• TRY IT
Collect all lines from the records below that include the word "with".

^^^^^^^^

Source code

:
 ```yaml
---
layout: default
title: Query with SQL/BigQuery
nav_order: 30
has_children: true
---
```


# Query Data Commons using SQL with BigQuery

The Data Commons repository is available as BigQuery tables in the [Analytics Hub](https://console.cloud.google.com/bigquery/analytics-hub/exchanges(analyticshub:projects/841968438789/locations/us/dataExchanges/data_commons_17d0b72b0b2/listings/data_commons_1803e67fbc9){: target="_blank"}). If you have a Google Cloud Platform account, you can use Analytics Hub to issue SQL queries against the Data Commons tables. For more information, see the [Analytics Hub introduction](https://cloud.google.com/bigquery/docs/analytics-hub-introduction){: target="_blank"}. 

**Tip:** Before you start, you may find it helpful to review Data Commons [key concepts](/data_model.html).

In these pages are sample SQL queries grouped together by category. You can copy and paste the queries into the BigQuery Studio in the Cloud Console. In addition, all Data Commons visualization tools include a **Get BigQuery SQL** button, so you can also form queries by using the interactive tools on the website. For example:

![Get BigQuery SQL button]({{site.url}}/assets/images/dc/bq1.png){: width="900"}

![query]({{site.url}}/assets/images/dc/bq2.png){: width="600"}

^^^^^^^^

• ANSWER TO THE EXERCISE
title: Query with SQL/BigQuery
# Query Data Commons using SQL with BigQuery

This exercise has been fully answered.